What is the spherical parametrization of an ellipsoid NOT centered in the origin?

I would like to know how to parametrize an ellipsoid not centered in the origin, but with its axes parallel to the main axes of the reference system.

The result I am looking for would be an expression of the distance of a point on the surface from the origin, given the azimuth and elevation (or any possible two angles of a spherical coordinate system).

I have found on wikipedia a similar formula for an ellipse. The given formula accounts also for rotation, which I don't necessarily need.

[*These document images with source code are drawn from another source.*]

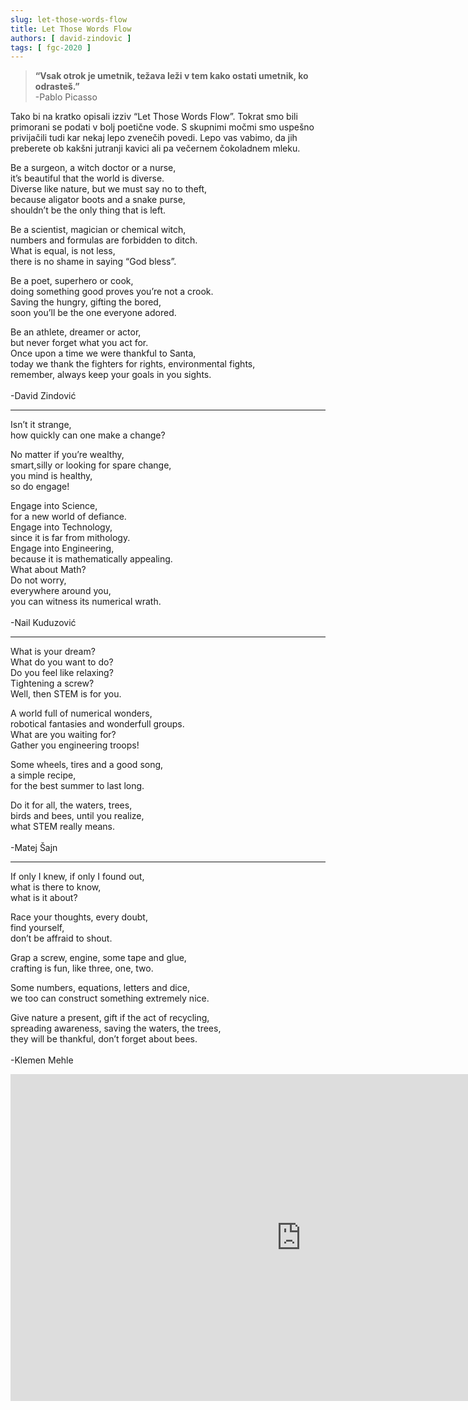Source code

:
 ```yaml
---
slug: let-those-words-flow
title: Let Those Words Flow
authors: [ david-zindovic ]
tags: [ fgc-2020 ]
---
```


> **“Vsak otrok je umetnik, težava leži v tem kako ostati umetnik, ko odrasteš.”** <br />
-Pablo Picasso

Tako bi na kratko opisali izziv “Let Those Words Flow”. Tokrat smo bili primorani se podati
v bolj poetične vode. S skupnimi močmi smo uspešno privijačili tudi kar nekaj lepo zvenečih
povedi. Lepo vas vabimo, da jih preberete ob kakšni jutranji kavici ali pa večernem čokoladnem mleku.
<!-- truncate -->
 

Be a surgeon, a witch doctor or a nurse,<br />
it’s beautiful that the world is diverse.<br />
Diverse like nature, but we must say no to theft,<br />
because aligator boots and a snake purse,<br />
shouldn’t be the only thing that is left.<br />

Be a scientist, magician or chemical witch,<br />
numbers and formulas are forbidden to ditch.<br />
What is equal, is not less,<br />
there is no shame in saying “God bless”.<br />

Be a poet, superhero or cook,<br />
doing something good proves you’re not a crook.<br />
Saving the hungry, gifting the bored,<br />
soon you’ll be the one everyone adored.<br />

Be an athlete, dreamer or actor,<br />
but never forget what you act for.<br />
Once upon a time we were thankful to Santa,<br />
today we thank the fighters for rights, environmental fights,<br />
remember, always keep your goals in you sights.<br />
<br />
-David Zindović

--- 

Isn’t it strange,<br />
how quickly can one make a change?<br />

No matter if you’re wealthy,<br />
smart,silly or looking for spare change,<br />
you mind is healthy,<br />
so do engage!<br />

Engage into Science,<br />
for a new world of defiance.<br />
Engage into Technology,<br />
since it is far from mithology.<br />
Engage into Engineering,<br />
because it is mathematically appealing.<br />
What about Math?<br />
Do not worry,<br />
everywhere around you,<br />
you can witness its numerical wrath.<br />
<br />
-Nail Kuduzović

---

What is your dream?<br />
What do you want to do?<br />
Do you feel like relaxing?<br />
Tightening a screw?<br />
Well, then STEM is for you.<br />

A world full of numerical wonders,<br />
robotical fantasies and wonderfull groups.<br />
What are you waiting for?<br />
Gather you engineering troops!<br />

Some wheels, tires and a good song,<br />
a simple recipe,<br />
for the best summer to last long.<br />

Do it for all, the waters, trees,<br />
birds and bees, until you realize,<br />
what STEM really means.<br />
<br />
-Matej Šajn

---

If only I knew, if only I found out,<br />
what is there to know,<br />
what is it about?<br />

Race your thoughts, every doubt,<br />
find yourself,<br />
don’t be affraid to shout.<br />

Grap a screw, engine, some tape and glue,<br />
crafting is fun, like three, one, two.<br />

Some numbers, equations, letters and dice,<br />
we too can construct something extremely nice.<br />

Give nature a present, gift if the act of recycling,<br />
spreading awareness, saving the waters, the trees,<br />
they will be thankful, don’t forget about bees.<br />
<br />
-Klemen Mehle

<iframe width="930px" height="523px" src="https://www.youtube.com/embed/34HYJyKKRbA" title="YouTube video player" frameborder="0" allow="accelerometer; autoplay; clipboard-write; encrypted-media; gyroscope; picture-in-picture; web-share" referrerpolicy="strict-origin-when-cross-origin" allowfullscreen></iframe>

\begin{align} x & = a \rho \sin(\theta) \sin(\varphi), \\ y & = b \rho \cos(\theta) \sin(\varphi), \\ z & = c \rho \cos(\varphi). \end{align}
To translate it parallel to the axes simply add $(x_0,y_0,z_0)$:
\begin{align} x & = x_0 + a \rho \sin(\theta) \sin(\varphi), \\ y & = y_0 + b \rho \cos(\theta) \sin(\varphi), \\ z & = z_0 + c \rho \cos(\varphi). \end{align}
$$\frac{(x-x_0)^2}{a^2} + \frac{(y-y_0)^2}{b^2} + \frac{(z-z_0)^2}{c^2} = 1.$$